The Ascension, the eighth solo studio album from singer, songwriter and composer Sufjan Stevens - and the long-awaited follow-up to Carrie & Lowell - is out today on Asthmatic Kitty Records via Inertia Music.
The Ascension is an indictment of a world crumbling around us—and a roadmap out of here. Sufjan says the foundations of the album are “a call for personal transformation and a refusal to play along with the systems around us.” “My objective for this album was simple: Interrogate the world around you. Question anything that doesn’t hold water. Exterminate all bullshit. Be part of the solution or get out of the way. Keep it real. Keep it true. Keep it simple. Keep it moving.” The result is a “lush, editorial pop album”—as Sufjan describes it—that finds us all at a “terrifying crossroad.”
Watch the clip for 'Sugar' above-
Filmed in Brooklyn, the video features noted dancers Raymond Pinto, Samantha Figgans, Celeste Mason and Walter Russell III portraying a family as their world dissolves around them.
“‘Sugar’ is ultimately about the desire for goodness and purity (and true sustenance),” says Sufjan. “On the surface the song is just a string of clichés, but the message is imperative: now is the time to gather what is good and pure and valuable and make it your own, and share it with others. Feed your soul and speak new life into those around you. Give each other love, respect and sacrifice. Relinquish all the old habits, all the old ways of thinking and doing, all former practices—‘business as usual’—and bring new life to the world. This is our calling.”
“The way I approach choreography tends to blend elements of the everyday with moments of abstraction,” says Abraham. “I was compelled by the tempo and the tone of the song...especially when choreographing the duet material and solo material for Samantha Figgans and Raymond Pinto.
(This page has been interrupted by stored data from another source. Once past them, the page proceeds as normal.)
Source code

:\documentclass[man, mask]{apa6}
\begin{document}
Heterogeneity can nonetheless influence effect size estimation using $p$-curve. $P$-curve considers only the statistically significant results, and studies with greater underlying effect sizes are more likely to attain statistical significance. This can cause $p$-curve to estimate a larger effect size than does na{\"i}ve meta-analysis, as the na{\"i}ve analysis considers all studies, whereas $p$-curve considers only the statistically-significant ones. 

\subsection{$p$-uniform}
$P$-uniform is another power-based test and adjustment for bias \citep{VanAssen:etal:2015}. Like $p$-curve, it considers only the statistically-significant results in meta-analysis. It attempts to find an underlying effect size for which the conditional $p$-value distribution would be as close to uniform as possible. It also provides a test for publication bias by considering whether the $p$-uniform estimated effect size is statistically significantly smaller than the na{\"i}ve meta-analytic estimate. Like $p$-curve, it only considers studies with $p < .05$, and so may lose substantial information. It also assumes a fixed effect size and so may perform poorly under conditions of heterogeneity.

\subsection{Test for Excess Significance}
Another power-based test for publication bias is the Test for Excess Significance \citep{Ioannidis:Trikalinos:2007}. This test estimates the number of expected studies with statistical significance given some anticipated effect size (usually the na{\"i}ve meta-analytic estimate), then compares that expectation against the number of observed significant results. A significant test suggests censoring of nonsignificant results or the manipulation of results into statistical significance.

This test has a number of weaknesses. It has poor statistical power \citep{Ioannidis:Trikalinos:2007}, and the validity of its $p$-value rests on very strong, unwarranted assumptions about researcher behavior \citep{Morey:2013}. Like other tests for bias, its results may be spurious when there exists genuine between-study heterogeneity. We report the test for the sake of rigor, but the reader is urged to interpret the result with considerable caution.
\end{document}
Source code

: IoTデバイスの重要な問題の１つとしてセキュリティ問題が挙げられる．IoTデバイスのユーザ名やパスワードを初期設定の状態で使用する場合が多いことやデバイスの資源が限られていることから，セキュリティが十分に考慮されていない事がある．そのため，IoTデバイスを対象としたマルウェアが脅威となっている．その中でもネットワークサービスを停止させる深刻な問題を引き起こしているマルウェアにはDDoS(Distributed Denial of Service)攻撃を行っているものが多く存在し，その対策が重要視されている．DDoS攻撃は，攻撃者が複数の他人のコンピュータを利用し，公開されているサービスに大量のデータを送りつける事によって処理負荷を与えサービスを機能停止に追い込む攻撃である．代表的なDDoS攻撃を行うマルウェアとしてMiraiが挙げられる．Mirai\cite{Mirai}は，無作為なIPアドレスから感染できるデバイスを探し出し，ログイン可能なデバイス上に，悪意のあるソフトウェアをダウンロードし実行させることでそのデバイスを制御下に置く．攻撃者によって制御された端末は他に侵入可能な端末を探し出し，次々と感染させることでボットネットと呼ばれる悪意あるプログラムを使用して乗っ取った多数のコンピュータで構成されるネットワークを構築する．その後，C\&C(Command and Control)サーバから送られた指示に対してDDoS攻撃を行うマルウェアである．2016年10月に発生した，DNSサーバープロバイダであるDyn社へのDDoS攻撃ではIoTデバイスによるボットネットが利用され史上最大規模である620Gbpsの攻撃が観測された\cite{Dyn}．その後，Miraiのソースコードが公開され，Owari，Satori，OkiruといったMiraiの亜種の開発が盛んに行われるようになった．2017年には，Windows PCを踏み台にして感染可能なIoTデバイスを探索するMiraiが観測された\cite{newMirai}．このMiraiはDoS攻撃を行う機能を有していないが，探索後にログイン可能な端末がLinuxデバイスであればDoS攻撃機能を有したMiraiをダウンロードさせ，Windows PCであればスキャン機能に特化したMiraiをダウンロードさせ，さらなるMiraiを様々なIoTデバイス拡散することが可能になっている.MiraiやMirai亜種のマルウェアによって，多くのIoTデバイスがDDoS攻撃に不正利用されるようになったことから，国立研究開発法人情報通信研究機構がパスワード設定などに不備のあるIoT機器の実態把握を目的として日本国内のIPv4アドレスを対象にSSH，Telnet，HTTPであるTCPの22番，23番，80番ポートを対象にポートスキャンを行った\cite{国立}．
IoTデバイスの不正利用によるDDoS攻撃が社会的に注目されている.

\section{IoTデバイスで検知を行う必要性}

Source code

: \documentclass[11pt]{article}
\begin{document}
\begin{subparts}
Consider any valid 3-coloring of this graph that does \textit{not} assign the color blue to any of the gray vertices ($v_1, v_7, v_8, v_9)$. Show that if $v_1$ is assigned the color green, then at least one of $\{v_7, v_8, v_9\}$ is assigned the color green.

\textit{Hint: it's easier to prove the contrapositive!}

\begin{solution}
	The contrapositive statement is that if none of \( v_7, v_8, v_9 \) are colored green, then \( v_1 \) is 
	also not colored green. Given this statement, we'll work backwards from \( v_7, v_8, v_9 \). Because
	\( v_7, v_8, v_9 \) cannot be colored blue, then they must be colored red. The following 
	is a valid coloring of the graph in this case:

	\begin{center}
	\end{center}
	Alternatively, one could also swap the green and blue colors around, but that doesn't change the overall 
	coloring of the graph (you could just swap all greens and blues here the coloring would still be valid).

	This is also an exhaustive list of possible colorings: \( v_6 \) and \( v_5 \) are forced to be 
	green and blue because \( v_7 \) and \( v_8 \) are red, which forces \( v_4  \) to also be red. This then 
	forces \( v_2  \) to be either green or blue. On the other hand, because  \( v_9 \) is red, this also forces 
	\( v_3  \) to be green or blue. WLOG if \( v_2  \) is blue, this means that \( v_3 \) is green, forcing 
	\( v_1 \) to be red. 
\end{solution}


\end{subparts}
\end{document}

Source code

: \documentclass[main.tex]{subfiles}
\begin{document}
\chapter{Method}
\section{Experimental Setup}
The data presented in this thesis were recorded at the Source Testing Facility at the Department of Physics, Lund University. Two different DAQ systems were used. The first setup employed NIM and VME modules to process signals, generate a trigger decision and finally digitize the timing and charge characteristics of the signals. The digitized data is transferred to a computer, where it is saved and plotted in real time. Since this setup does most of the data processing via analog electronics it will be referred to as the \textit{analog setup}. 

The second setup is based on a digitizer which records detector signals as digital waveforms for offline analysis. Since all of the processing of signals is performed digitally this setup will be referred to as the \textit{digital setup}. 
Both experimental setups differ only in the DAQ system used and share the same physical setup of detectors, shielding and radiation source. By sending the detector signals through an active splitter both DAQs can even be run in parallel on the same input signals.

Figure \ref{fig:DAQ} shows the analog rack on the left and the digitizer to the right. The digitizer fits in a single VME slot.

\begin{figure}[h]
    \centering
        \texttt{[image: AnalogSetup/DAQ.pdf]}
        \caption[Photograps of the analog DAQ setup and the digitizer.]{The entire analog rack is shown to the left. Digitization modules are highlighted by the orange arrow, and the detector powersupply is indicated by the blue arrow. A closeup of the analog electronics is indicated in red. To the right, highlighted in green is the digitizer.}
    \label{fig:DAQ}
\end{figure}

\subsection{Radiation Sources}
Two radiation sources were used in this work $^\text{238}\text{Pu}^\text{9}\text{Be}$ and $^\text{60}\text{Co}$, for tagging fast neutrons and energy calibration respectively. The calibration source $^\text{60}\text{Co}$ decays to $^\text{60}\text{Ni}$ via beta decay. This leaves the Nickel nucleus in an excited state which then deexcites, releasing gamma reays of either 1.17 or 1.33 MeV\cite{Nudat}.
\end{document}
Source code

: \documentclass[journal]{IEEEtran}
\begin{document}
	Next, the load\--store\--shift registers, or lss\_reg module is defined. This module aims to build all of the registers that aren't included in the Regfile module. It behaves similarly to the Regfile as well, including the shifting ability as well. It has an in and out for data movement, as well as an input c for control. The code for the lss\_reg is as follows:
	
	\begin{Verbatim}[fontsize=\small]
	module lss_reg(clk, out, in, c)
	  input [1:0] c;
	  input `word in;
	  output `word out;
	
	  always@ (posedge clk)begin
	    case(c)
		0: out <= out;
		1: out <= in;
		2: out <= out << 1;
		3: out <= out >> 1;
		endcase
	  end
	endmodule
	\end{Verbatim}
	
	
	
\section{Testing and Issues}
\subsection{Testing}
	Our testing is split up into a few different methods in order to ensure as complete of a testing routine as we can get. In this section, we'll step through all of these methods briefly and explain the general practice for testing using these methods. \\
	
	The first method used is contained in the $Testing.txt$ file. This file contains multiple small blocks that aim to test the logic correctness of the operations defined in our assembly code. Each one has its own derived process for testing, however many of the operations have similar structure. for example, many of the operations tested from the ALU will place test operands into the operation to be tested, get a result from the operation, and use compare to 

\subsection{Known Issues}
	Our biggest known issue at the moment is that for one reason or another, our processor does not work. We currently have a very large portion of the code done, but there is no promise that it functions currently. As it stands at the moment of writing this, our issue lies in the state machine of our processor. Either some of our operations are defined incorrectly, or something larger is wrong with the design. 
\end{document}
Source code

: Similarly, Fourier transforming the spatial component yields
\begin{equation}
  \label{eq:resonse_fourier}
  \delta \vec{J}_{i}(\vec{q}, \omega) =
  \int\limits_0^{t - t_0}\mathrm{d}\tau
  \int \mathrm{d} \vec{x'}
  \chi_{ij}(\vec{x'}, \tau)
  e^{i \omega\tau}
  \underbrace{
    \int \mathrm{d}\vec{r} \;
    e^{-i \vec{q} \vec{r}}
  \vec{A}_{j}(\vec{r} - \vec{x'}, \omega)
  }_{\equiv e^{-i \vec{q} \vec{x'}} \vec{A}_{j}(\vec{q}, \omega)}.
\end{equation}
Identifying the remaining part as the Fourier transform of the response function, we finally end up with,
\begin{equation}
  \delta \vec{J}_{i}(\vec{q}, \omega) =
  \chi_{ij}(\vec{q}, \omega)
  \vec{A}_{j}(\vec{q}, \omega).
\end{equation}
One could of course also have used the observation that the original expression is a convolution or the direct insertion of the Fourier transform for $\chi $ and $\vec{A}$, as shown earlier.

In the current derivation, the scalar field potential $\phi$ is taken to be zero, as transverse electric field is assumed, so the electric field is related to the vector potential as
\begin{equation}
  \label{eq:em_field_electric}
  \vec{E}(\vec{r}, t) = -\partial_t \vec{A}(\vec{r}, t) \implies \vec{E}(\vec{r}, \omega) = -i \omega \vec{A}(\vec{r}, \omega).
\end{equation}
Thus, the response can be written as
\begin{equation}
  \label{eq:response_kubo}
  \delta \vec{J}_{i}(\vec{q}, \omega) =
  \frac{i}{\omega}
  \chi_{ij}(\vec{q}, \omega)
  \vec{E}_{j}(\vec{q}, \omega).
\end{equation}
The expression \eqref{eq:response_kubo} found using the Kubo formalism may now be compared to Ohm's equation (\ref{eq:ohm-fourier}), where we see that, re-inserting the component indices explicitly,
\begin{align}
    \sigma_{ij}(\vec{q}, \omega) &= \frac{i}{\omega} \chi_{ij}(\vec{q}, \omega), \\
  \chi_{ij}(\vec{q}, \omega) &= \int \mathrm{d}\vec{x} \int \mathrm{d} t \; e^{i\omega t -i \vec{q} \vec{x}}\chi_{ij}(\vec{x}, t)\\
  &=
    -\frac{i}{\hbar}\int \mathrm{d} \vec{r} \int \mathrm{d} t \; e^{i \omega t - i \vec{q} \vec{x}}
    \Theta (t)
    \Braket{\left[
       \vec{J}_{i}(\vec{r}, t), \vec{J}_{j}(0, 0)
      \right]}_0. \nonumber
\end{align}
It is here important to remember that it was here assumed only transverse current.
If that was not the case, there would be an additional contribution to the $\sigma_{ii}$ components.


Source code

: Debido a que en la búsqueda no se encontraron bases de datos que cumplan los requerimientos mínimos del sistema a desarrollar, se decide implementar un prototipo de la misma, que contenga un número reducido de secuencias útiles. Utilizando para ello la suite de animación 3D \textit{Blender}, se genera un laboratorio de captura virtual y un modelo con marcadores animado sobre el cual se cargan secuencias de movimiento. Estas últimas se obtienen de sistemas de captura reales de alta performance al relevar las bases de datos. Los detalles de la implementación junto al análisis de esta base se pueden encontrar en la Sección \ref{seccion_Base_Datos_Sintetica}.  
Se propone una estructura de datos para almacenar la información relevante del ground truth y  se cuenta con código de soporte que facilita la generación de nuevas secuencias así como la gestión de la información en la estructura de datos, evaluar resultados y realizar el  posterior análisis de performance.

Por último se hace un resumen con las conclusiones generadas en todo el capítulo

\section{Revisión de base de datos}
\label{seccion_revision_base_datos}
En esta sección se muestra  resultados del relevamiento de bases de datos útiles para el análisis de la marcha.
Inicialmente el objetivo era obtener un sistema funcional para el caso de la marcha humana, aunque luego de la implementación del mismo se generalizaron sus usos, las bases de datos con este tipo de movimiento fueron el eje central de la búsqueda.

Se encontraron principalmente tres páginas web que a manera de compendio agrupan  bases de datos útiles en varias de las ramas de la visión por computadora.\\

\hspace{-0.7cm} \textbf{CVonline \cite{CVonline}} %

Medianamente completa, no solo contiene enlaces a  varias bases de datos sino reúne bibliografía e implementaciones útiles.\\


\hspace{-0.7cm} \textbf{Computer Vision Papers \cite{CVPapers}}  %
This song and its undertones created a lot of really fun scenarios to play with choreographically.”
'Sugar' follows debut single 'America' and 'Video Game'—which The New York Times praised for its “upbeat tempo, a melodic hook, and lyrics that bob between the sacred and profane” and Pitchfork called “a stirring call to have faith in yourself, coated sweetly enough to reach a country that may need that message now more than ever.”